What drew you to Formula E racing?
I actually helped to create Formula E from the beginning, together with Alejandro. It was very clear to us that electric vehicles are becoming the future, and that we needed a motorsport category to get this technology going.
What does your training involve?
It’s mainly aerobic exercises every day, either in the gym or outside, running, cycling or swimming. You need to be very very fit to drive any type of race car.
How does racing in a Formula E car differ from fuel-powered cars?
When driving Formula E cars, the technique is not actually very different. Of course the car is slightly different, but that is mainly because of the tyre, rather than whether it has a combustion or an electric engine. I think the main difference is in the races; with electric racing you have to be much more strategic on how to approach the race, because the energy is limited. It is almost like playing chess at 200km/h; you need to have a very very good strategy in order to attack at the right time, defend at the right time, to use the energy wisely.
What is the most important thing that Formula E brings to motorsport?
Its ability to push a technology which is not only better for motorsport, but will actually change the quality of people’s lives in the future. On top of that, it will make the planet more sustainable in the long term. It is the first-ever sport to be pushing and developing a technology which will have a big impact, not only on the sport itself, not only on entertainment, but actually on the future of humankind. I see Formula E taking over as the main form of professional motorsport in the world in the next decade or so.
How has it been working with Hugo Boss?
Working with Hugo Boss has been a fantastic venture for me so far. I think Hugo Boss was very brave in taking the step to leave Formula 1 and joining the future, which is Formula E. It’s betting on a championship which is not yet fully grown. But Hugo Boss fits me personally, because the type of clothes that I wear, let’s say for business or when I am chilling, fit quite well with the Hugo brand, a little bit more casual. And also all the suits, the Made to Measure, are really really different to other products. For me to be an ambassador for Hugo Boss is an honor, considering we have a very similar philosophy of work. We concern ourselves with the future, we want to push technological innovations and provide the best product.
What has been your best racing moment so far?
My best racing moment so far was winning the Formula E World Championship last year during a very tense weekend in Montreal. I had a lot of fun and the party was also super good.
Which is your favourite city to have raced in?
It is very difficult to say. I think we had amazing events over the course of the four championships. But if I had to choose one memorable one, it would probably be Mexico City. I started the race being last and then I still won it, which was really amazing. So I had a lot of fun with the Mexican fans. The podium ceremony was 40,000-50,000 people strong. But also Zürich, the last one, was amazing with more than 100,000 people in attendance. There have been a lot of amazing moments in Formula E.
How is it for you racing on a racetrack in the heart of a city?
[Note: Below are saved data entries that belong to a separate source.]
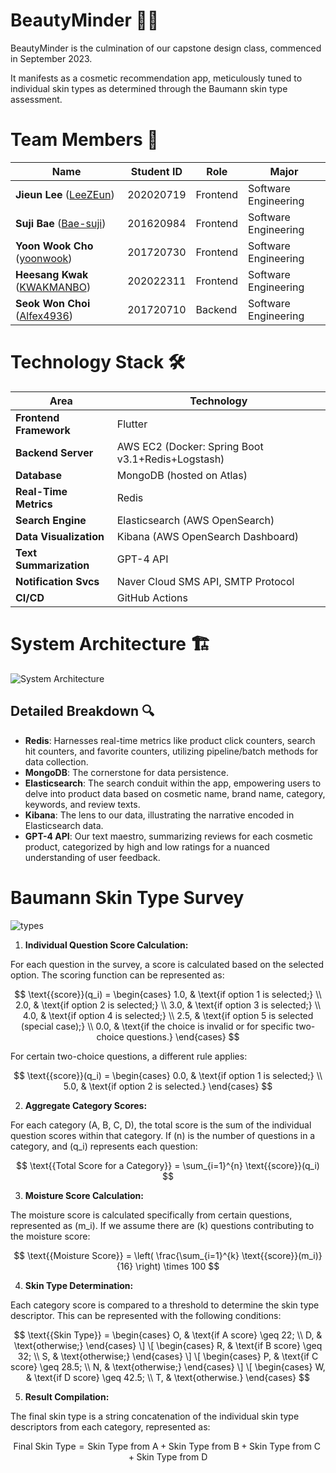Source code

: # BeautyMinder 💄✨

BeautyMinder is the culmination of our capstone design class, commenced in September 2023.

It manifests as a cosmetic recommendation app, meticulously tuned to individual skin types as determined through the Baumann skin type assessment.

# Team Members 👥
| Name          | Student ID | Role             | Major                     |
|---------------|------------|------------------|---------------------------|
| **Jieun Lee** ([LeeZEun](https://github.com/LeeZEun)) | 202020719  | Frontend         | Software Engineering      |
| **Suji Bae** ([Bae-suji](https://github.com/Bae-suji))  | 201620984  | Frontend         | Software Engineering      |
| **Yoon Wook Cho** ([yoonwook](https://github.com/yoonwook))|201720730| Frontend         | Software Engineering      |
| **Heesang Kwak** ([KWAKMANBO](https://github.com/KWAKMANBO))|202022311 | Frontend         | Software Engineering      |
| **Seok Won Choi** ([Alfex4936](https://github.com/Alfex4936))|201720710| Backend          | Software Engineering      |

# Technology Stack 🛠️

| Area                  | Technology                                      |
|-----------------------|-------------------------------------------------|
| **Frontend Framework**| Flutter                                         |
| **Backend Server**    | AWS EC2 (Docker: Spring Boot v3.1+Redis+Logstash)            |
| **Database**          | MongoDB (hosted on Atlas)|
| **Real-Time Metrics** | Redis                                           |
| **Search Engine**     | Elasticsearch (AWS OpenSearch)                                   |
| **Data Visualization**| Kibana (AWS OpenSearch Dashboard)                                          |
| **Text Summarization**| GPT-4 API                                        |
| **Notification Svcs** | Naver Cloud SMS API, SMTP Protocol              |
| **CI/CD**             | GitHub Actions                                  |

# System Architecture 🏗️
![System Architecture](https://github.com/Alfex4936/beautyMinder/assets/2356749/5caf6d91-ab5e-419d-8520-455c91ca59c9)

## Detailed Breakdown 🔍
- **Redis**: Harnesses real-time metrics like product click counters, search hit counters, and favorite counters, utilizing pipeline/batch methods for data collection.
- **MongoDB**: The cornerstone for data persistence.
- **Elasticsearch**: The search conduit within the app, empowering users to delve into product data based on cosmetic name, brand name, category, keywords, and review texts.
- **Kibana**: The lens to our data, illustrating the narrative encoded in Elasticsearch data.
- **GPT-4 API**: Our text maestro, summarizing reviews for each cosmetic product, categorized by high and low ratings for a nuanced understanding of user feedback.

# Baumann Skin Type Survey
![types](https://cdn.shopify.com/s/files/1/0740/5984/1838/files/img_1_-_16-baumann-skin-types_800x.png?v=1689709313)

1. **Individual Question Score Calculation:**

For each question in the survey, a score is calculated based on the selected option. The scoring function can be represented as:

$$
\text{{score}}(q_i) =
\begin{cases}
1.0, & \text{if option 1 is selected;} \\
2.0, & \text{if option 2 is selected;} \\
3.0, & \text{if option 3 is selected;} \\
4.0, & \text{if option 4 is selected;} \\
2.5, & \text{if option 5 is selected (special case);} \\
0.0, & \text{if the choice is invalid or for specific two-choice questions.}
\end{cases}
$$

For certain two-choice questions, a different rule applies:

$$
\text{{score}}(q_i) =
\begin{cases}
0.0, & \text{if option 1 is selected;} \\
5.0, & \text{if option 2 is selected.}
\end{cases}
$$

2. **Aggregate Category Scores:**

For each category (A, B, C, D), the total score is the sum of the individual question scores within that category. If \(n\) is the number of questions in a category, and \(q_i\) represents each question:

$$
\text{{Total Score for a Category}} = \sum_{i=1}^{n} \text{{score}}(q_i)
$$

3. **Moisture Score Calculation:**

The moisture score is calculated specifically from certain questions, represented as \(m_i\). If we assume there are \(k\) questions contributing to the moisture score:

$$
\text{{Moisture Score}} = \left( \frac{\sum_{i=1}^{k} \text{{score}}(m_i)}{16} \right) \times 100
$$

4. **Skin Type Determination:**

Each category score is compared to a threshold to determine the skin type descriptor. This can be represented with the following conditions:

$$
\text{{Skin Type}} =
\begin{cases}
O, & \text{if A score} \geq 22; \\
D, & \text{otherwise;}
\end{cases}
\]
\[
\begin{cases}
R, & \text{if B score} \geq 32; \\
S, & \text{otherwise;}
\end{cases}
\]
\[
\begin{cases}
P, & \text{if C score} \geq 28.5; \\
N, & \text{otherwise;}
\end{cases}
\]
\[
\begin{cases}
W, & \text{if D score} \geq 42.5; \\
T, & \text{otherwise.}
\end{cases}
$$

5. **Result Compilation:**

The final skin type is a string concatenation of the individual skin type descriptors from each category, represented as:

$$
\text{{Final Skin Type}} = \text{{Skin Type from A}} + \text{{Skin Type from B}} + \text{{Skin Type from C}} + \text{{Skin Type from D}}
$$
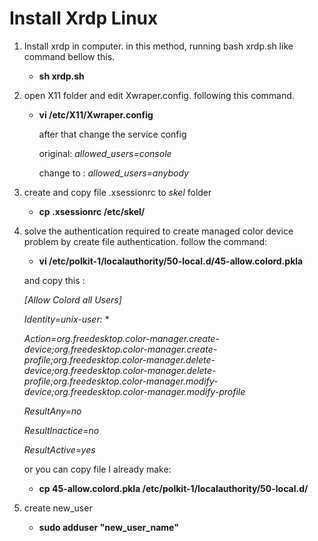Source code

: # Install Xrdp Linux

1. Install xrdp in computer. in this method, running bash xrdp.sh like command bellow this.

   * **sh xrdp.sh**

2. open X11 folder and edit Xwraper.config. following this command.

   * **vi /etc/X11/Xwraper.config**

     after that change the service config

     original: *allowed_users=console* 

     change to : *allowed_users=anybody*

3. create and copy file .xsessionrc to *skel* folder 

   * **cp .xsessionrc /etc/skel/**

4. solve the authentication required to create managed color device problem by create file authentication.  follow the command:

   * **vi /etc/polkit-1/localauthority/50-local.d/45-allow.colord.pkla**

   and copy this :

   *[Allow Colord all Users]*

   *Identity=unix-user:* *

   *Action=org.freedesktop.color-manager.create-device;org.freedesktop.color-manager.create-profile;org.freedesktop.color-manager.delete-device;org.freedesktop.color-manager.delete-profile;org.freedesktop.color-manager.modify-device;org.freedesktop.color-manager.modify-profile*

   *ResultAny=no*

   *ResultInactice=no*

   *ResultActive=yes*

   or you can copy file I already make:

   * **cp 45-allow.colord.pkla /etc/polkit-1/localauthority/50-local.d/**

5. create new_user
   * **sudo adduser "new_user_name"**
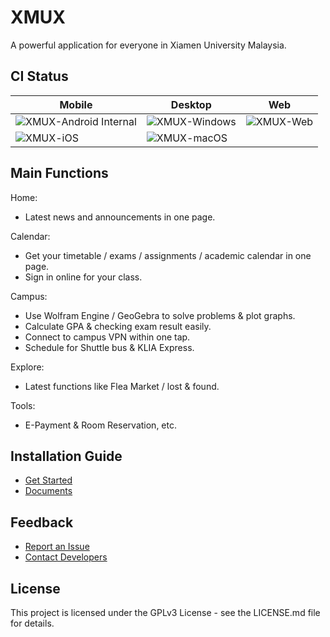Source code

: # XMUX

A powerful application for everyone in Xiamen University Malaysia.

## CI Status

| Mobile | Desktop | Web |
| ------ | ------- | --- |
| ![XMUX-Android Internal](https://github.com/XMUMY/XMUX/workflows/XMUX-Android%20Internal/badge.svg) | ![XMUX-Windows](https://github.com/XMUMY/XMUX/workflows/XMUX-Windows/badge.svg) | ![XMUX-Web](https://github.com/XMUMY/XMUX/workflows/XMUX-Web/badge.svg) |
| ![XMUX-iOS](https://github.com/XMUMY/XMUX/workflows/XMUX-iOS/badge.svg) | ![XMUX-macOS](https://github.com/XMUMY/XMUX/workflows/XMUX-macOS/badge.svg) |   |

## Main Functions

Home:
- Latest news and announcements in one page.

Calendar:
- Get your timetable / exams / assignments / academic calendar in one page.
- Sign in online for your class.

Campus:
- Use Wolfram Engine / GeoGebra to solve problems & plot graphs.
- Calculate GPA & checking exam result easily.
- Connect to campus VPN within one tap.
- Schedule for Shuttle bus & KLIA Express.

Explore:
- Latest functions like Flea Market / lost & found.

Tools:
- E-Payment & Room Reservation, etc.

## Installation Guide

- [Get Started](https://docs.xmux.xdea.io/app/get-started/)
- [Documents](https://docs.xmux.xdea.io/)

## Feedback

- [Report an Issue](https://github.com/X-dea/XMUX/issues/new)
- [Contact Developers](mailto:x@xdea.xyz)

## License
This project is licensed under the GPLv3 License - see the LICENSE.md file for details.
It has a huge impact for both fans and us driving. Of course, for us, it is much more challenging driving on city tracks which are not perfectly adapted to racing cars. So for example, in Zürich you had a tram-line crossing the track, which you could say is not ideal, but it actually creates a lot of character on the track. It is the same track for every driver, so you just have to make the best out of it. On top of that, I think it is great for the fans, because we bring the race to them instead of them having to drive two hours to get to a remote place to watch a motorsport event. I think this combination is a great asset for the whole championship.
What goes through your mind on the racetrack?
It is almost a form of meditation. You just sit in the car, try to merge with the car, try to be in state of mind where everything happens automatically in slow-motion and you just go with the flow of the car. This is a form of meditation in my point of view. When you reach this level, you know that you are in a different zone and you are performing as best you can.
How do you celebrate a victory?
I normally celebrate by having a good time with my team, because a victory is not only down to me – it is the team that makes the whole difference and motorsport is a team sport. So getting all the team together, having a drink, enjoying the moment. The next day we will for sure start working again, to work towards the next victory. So it is important to celebrate the moments, where we’ve accomplished it.
If you could race in any city in the world, where would it be?
I think it needs to be in Brazil, of course, because I am Brazilian. So we have been trying to have a race there for very long time. I think we are very close to having a race in São Paulo, my home town, which would just be amazing.